The company has secured two fundraisings and three grants—the grants totalling £629k. Béa Fertility attended the Mayor’s International Business Programme in 2022-2023. The company’s pre-money valuation has risen from £2.25m in 2021 to £11.6m in 2023.


Ablatus Therapeutics

Total amount raised: £2.99m

Established: 2015

Location: Cambridge, UK

Albatus Therapeutics is looking to enhance outcomes and improve the quality of life for patients dealing with various clinical conditions by applying their next-generation soft tissue radiofrequency ablation (RFA) technology—the technology, better known as BETA, is an enhanced form of tissue ablation whereby abnormal tissues can be destroyed in situ, as an alternative to surgery.

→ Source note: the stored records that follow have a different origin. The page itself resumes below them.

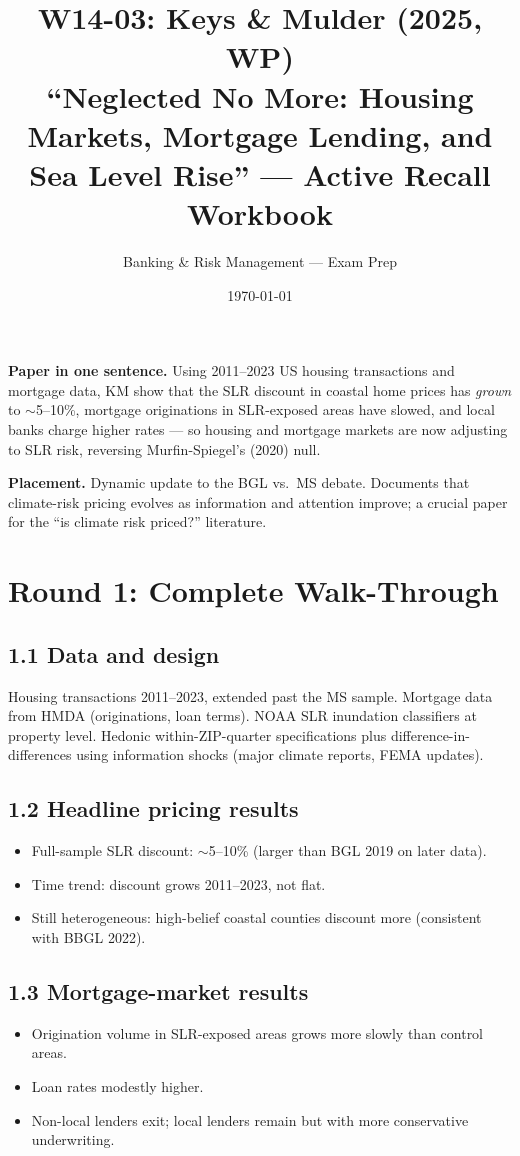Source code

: \documentclass[11pt]{article}
\title{W14-03: Keys \& Mulder (2025, WP) \\
\large ``Neglected No More: Housing Markets, Mortgage Lending, and Sea Level Rise'' --- Active Recall Workbook}
\author{Banking \& Risk Management --- Exam Prep}
\date{\today}
\begin{document}
\maketitle

\begin{keybox}
\textbf{Paper in one sentence.} Using 2011--2023 US housing transactions and mortgage data, KM show that the SLR discount in coastal home prices has \emph{grown} to $\sim$5--10\%, mortgage originations in SLR-exposed areas have slowed, and local banks charge higher rates --- so housing and mortgage markets are now adjusting to SLR risk, reversing Murfin-Spiegel's (2020) null.

\textbf{Placement.} Dynamic update to the BGL vs.\ MS debate. Documents that climate-risk pricing evolves as information and attention improve; a crucial paper for the ``is climate risk priced?'' literature.
\end{keybox}

\section*{Round 1: Complete Walk-Through}

\subsection*{1.1 Data and design}
Housing transactions 2011--2023, extended past the MS sample. Mortgage data from HMDA (originations, loan terms). NOAA SLR inundation classifiers at property level. Hedonic within-ZIP-quarter specifications plus difference-in-differences using information shocks (major climate reports, FEMA updates).

\subsection*{1.2 Headline pricing results}
\begin{itemize}
\item Full-sample SLR discount: $\sim$5--10\% (larger than BGL 2019 on later data).
\item Time trend: discount grows 2011--2023, not flat.
\item Still heterogeneous: high-belief coastal counties discount more (consistent with BBGL 2022).
\end{itemize}

\subsection*{1.3 Mortgage-market results}
\begin{itemize}
\item Origination volume in SLR-exposed areas grows more slowly than control areas.
\item Loan rates modestly higher.
\item Non-local lenders exit; local lenders remain but with more conservative underwriting.
\end{itemize}
\end{document}

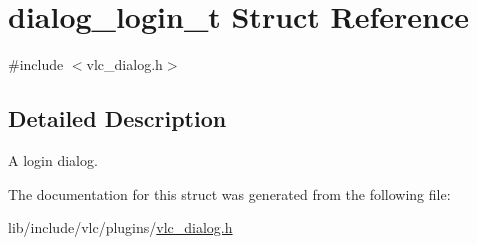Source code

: \hypertarget{structdialog__login__t}{}\section{dialog\+\_\+login\+\_\+t Struct Reference}
\label{structdialog__login__t}


{\ttfamily \#include $<$vlc\+\_\+dialog.\+h$>$}



\subsection{Detailed Description}
A login dialog. 

The documentation for this struct was generated from the following file\+:\begin{DoxyCompactItemize}
\item 
lib/include/vlc/plugins/\hyperlink{vlc__dialog_8h}{vlc\+\_\+dialog.\+h}\end{DoxyCompactItemize}
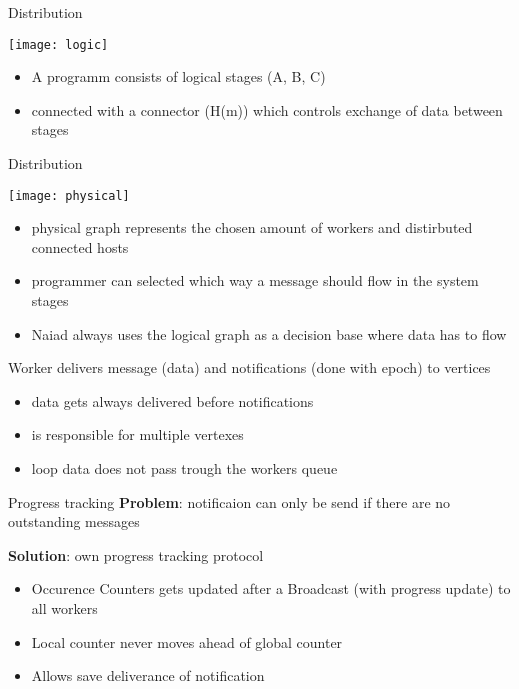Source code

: \begin{frame}[t]{Distribution}
  \vspace{0.6cm}
  \begin{center}
    \texttt{[image: logic]}
  \end{center}
  \begin{itemize}
  \item A programm consists of logical stages (A, B, C)
  \item connected with a connector (H(m)) which controls exchange of data between stages
  \end{itemize}
\end{frame}

\begin{frame}[t]{Distribution}
  \vspace{0.15cm}
   \begin{center}
   \texttt{[image: physical]}
   \end{center}
   \begin{itemize}
     \item physical graph represents the chosen amount of workers and distirbuted connected hosts
     \item programmer can selected which way a message should flow in the system
stages
\item Naiad always uses the logical graph as a decision base where data has to flow
    \end{itemize}

\end{frame}

\begin{frame}[t]{Worker}
  \vspace{0.15cm}
delivers message (data) and notifications (done with epoch) to vertices

   \begin{itemize}
     \item data gets always delivered before notifications
     \item is responsible for multiple vertexes
	 \item loop data does not pass trough the workers queue
   \end{itemize}

\end{frame}

\begin{frame}[t]{Progress tracking}
  \vspace{0.15cm}
\textbf{Problem}: notificaion can only be send if there are no outstanding messages

\textbf{Solution}: own progress tracking protocol
   \begin{itemize}
     \item Occurence Counters gets updated after a Broadcast (with progress update) to all workers
     \item Local counter never moves ahead of global counter
	 \item Allows save deliverance of notification
   \end{itemize}

\end{frame}

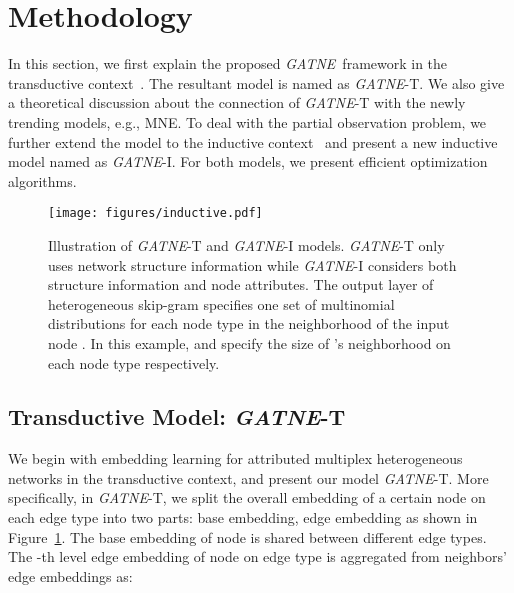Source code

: \documentclass[sigconf]{acmart}
\newcommand{\model}{{\em GATNE}}
\newcommand{\hide}[1]{} \newcommand{\jie}[1]{\textbf{\color{red}[(JT: #1 )]}}  \newcommand{\vpara}[1]{\vspace{0.07in}\noindent\textbf{#1 }}
\begin{document}
 
\section{Methodology}\label{sec:model}


In this section, we first explain the proposed \model\ framework in the transductive context~\cite{kipf2017semi}. The resultant model is named as \model-T.  We also give a theoretical discussion about the connection of  \model-T with the newly trending models, e.g., MNE. To deal with the partial observation problem, we further extend the model to the inductive context~\cite{yang2016revisiting} and present a new inductive model named as \model-I. For both models, we present efficient optimization algorithms.






\begin{figure}[t]
    \centering
    \texttt{[image: figures/inductive.pdf]}
    \caption{Illustration of \model-T and \model-I models. \model-T only uses network structure information while \model-I considers both structure information and node attributes. The output layer of heterogeneous skip-gram specifies one set of multinomial distributions for each node type in the neighborhood of the input node . In this example,  and  specify the size of 's neighborhood on each node type respectively.}
    \label{fig:model}
\end{figure}


\subsection{Transductive Model: \model-T}
\label{sec:trans}

We begin with embedding learning for 
attributed multiplex heterogeneous networks in the transductive context, and present our model \model-T.
More specifically, in \model-T, 
we split the overall embedding of a certain node  on each edge type  into two parts: base embedding, edge embedding as shown in Figure~\ref{fig:model}. The base embedding of node  is shared between different edge types. \hide{The edge embedding of node  is computed by  aggregated embeddings from neighbors for each edge type, where  is the number of edge types of the network. Each edge embedding  on edge type  is computed by the meta embeddings of 's neighbors corresponding to edge type  as: }
The -th level edge embedding  of node  on edge type  is aggregated from neighbors' edge embeddings as:
\end{document}
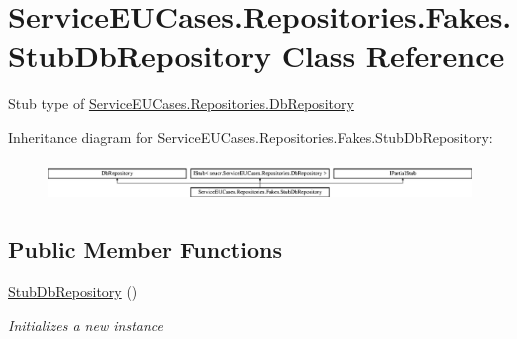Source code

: \hypertarget{class_service_e_u_cases_1_1_repositories_1_1_fakes_1_1_stub_db_repository}{\section{Service\-E\-U\-Cases.\-Repositories.\-Fakes.\-Stub\-Db\-Repository Class Reference}
\label{class_service_e_u_cases_1_1_repositories_1_1_fakes_1_1_stub_db_repository}
}


Stub type of \hyperlink{class_service_e_u_cases_1_1_repositories_1_1_db_repository}{Service\-E\-U\-Cases.\-Repositories.\-Db\-Repository} 


Inheritance diagram for Service\-E\-U\-Cases.\-Repositories.\-Fakes.\-Stub\-Db\-Repository\-:\begin{figure}[H]
\begin{center}
\leavevmode
\includegraphics[height=1.048689cm]{class_service_e_u_cases_1_1_repositories_1_1_fakes_1_1_stub_db_repository}
\end{center}
\end{figure}
\subsection*{Public Member Functions}
\begin{DoxyCompactItemize}
\item 
\hyperlink{class_service_e_u_cases_1_1_repositories_1_1_fakes_1_1_stub_db_repository_a1e9ee4b90fc604954fa7db3fcbef6598}{Stub\-Db\-Repository} ()
\begin{DoxyCompactList}\small\item\em Initializes a new instance\end{DoxyCompactList}\end{DoxyCompactItemize}
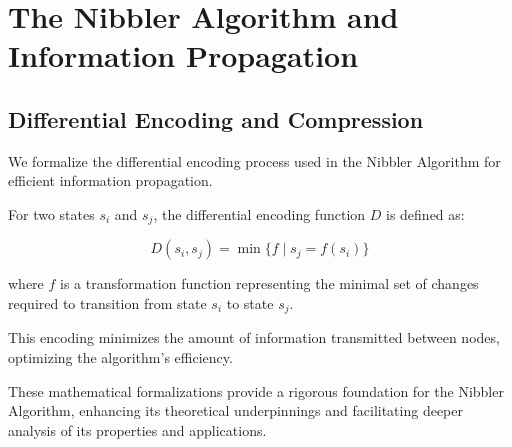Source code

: \section{The Nibbler Algorithm and Information Propagation}

\subsection{Differential Encoding and Compression}

We formalize the differential encoding process used in the Nibbler Algorithm for efficient information propagation.

\begin{definition}
For two states $s_i$ and $s_j$, the differential encoding function $D$ is defined as:

\begin{equation}
D(s_i, s_j) = \min\{f \mid s_j = f(s_i)\}
\end{equation}

where $f$ is a transformation function representing the minimal set of changes required to transition from state $s_i$ to state $s_j$.
\end{definition}

This encoding minimizes the amount of information transmitted between nodes, optimizing the algorithm's efficiency.

These mathematical formalizations provide a rigorous foundation for the Nibbler Algorithm, enhancing its theoretical underpinnings and facilitating deeper analysis of its properties and applications.


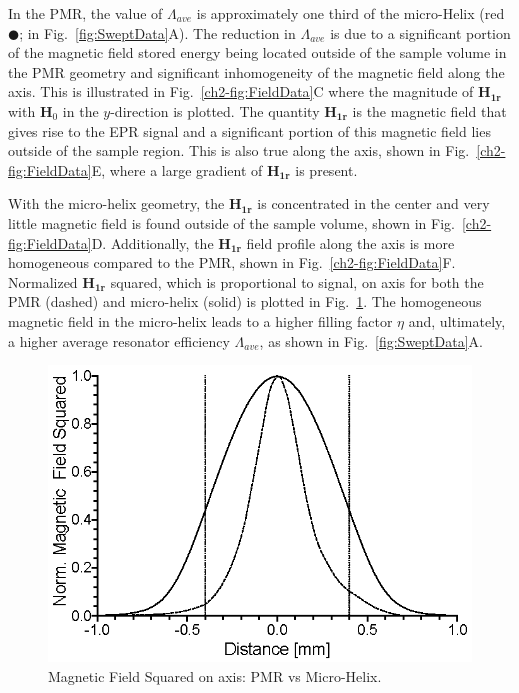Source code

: In the PMR, the value of $\Lambda_{ave}$ is approximately one third of the micro-Helix (red $\CIRCLE$; in Fig.~\ref{fig:SweptData}A). The reduction in $\Lambda_{ave}$ is due to a significant portion of the magnetic field stored energy being located outside of the sample volume in the PMR geometry and significant inhomogeneity of the magnetic field along the axis. This is illustrated in Fig.~\ref{ch2-fig:FieldData}C where the magnitude of $\mathbf{H_{1r}}$ with $\mathbf{H}_0$ in the $y$-direction is plotted. The quantity $\mathbf{H_{1r}}$ is the magnetic field that gives rise to the EPR signal and a significant portion of this magnetic field lies outside of the sample region. This is also true along the axis, shown in Fig.~\ref{ch2-fig:FieldData}E, where a large gradient of $\mathbf{H_{1r}}$ is present. 

With the micro-helix geometry, the $\mathbf{H_{1r}}$ is concentrated in the center and very little magnetic field is found outside of the sample volume, shown in Fig.~\ref{ch2-fig:FieldData}D. Additionally, the $\mathbf{H_{1r}}$ field profile along the axis is more homogeneous compared to the PMR, shown in  Fig.~\ref{ch2-fig:FieldData}F. Normalized $\mathbf{H_{1r}}$ squared, which is proportional to signal, on axis for both the PMR (dashed) and micro-helix (solid) is plotted in Fig.~\ref{fig:HFSS}.  The homogeneous magnetic field in the micro-helix leads to a higher filling factor $\eta$ and, ultimately, a higher average resonator efficiency $\Lambda_{ave}$, as shown in Fig.~\ref{fig:SweptData}A. 

\begin{figure}[ht]
 \centering
 \includegraphics{Kapitel/Ch5-Images/B2OnAxis.eps}
 \caption[Magnetic Field Squared on axis: PMR vs Micro-Helix.]{Magnetic Field Squared on axis: PMR vs Micro-Helix.}
 \label{fig:HFSS}
\end{figure}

Established in 2015, the company marked its inception as the first spin-out from the Norfolk and Norwich University Hospital NHS Foundation Trust, where the groundbreaking BETA technology was originally conceived. Since then the company has secured nine fundraisings and three grants—the grants totalling £1.07m.



Total amount raised: £6.32m

Established: 2018

Location: London, UK

Hertility, also known as Hertility Health, offers a state-of-the-art, at-home hormone and fertility test. It gives women access to everything they need to understand their reproductive health.

Hertility made two high-growth lists. In 2021, it featured in the Startups 100—and then in 2022, it featured in the BusinessCloud HealthTech 50. It also took part in three accelerators: The Hatchery, P4 Precision Medicine and M:Tech. Hertility has secured three fundraisings, the most recent in May 2023 for £1.99m.



Total amount raised: £6.77m

Established: 2017

Location: Cambridge, UK

Tuune helps doctors provide personalised hormonal health care plans for their patients. Tuune’s state-of-the-art algorithm is founded on insights gathered from thousands of high-quality scientific and clinical sources. This enables users to swiftly and precisely diagnose hormonal and reproductive issues.

Tuune has attended six accelerators including the Women’s Founders Residency and KQ Labs. It received two grants totalling £659k and secured five rounds of fundraising. The company also trades under the name Pexxi.


Verso Biosense

Total amount raised: £9.12m

Established: 2009

Location: South East, UK

Verso Biosense is paving the way for a new future in women’s health. Through years of research Verso Biosense created a small device called IRIS. Once implanted into the uterus, in the same way a IUD would be, the device offers full understanding of uterine health—giving the success of pregnancy through IVF the best chances.

Verso Biosense is an academic spinout from the University of Southampton. It has secured six fundraisings, the most recent of which was in June 2023 for £4.69m.



Total amount raised: £11.5m

Established: 2013

Location: London, UK

Viramal is dedicated to research and development aimed at creating a unique assortment of transdermal and trans-vaginal technologies.

Women often grapple with disorders for which effective treatments are either scarce or the existing therapies fall short in providing adequate relief such as Endometriosis and Polycystic Ovarian Syndrome (PCOS). Viramal’s focus is on developing innovative solutions to bridge these gaps and enhance the overall well-being of women.

Since 2014, Viramal’s pre-money valuation has risen from £3.37m to £62.4m (February 2023)—with 11 fundraisings secured. Its most recent equity fundraiser at the beginning of 2023 was for £19.7k.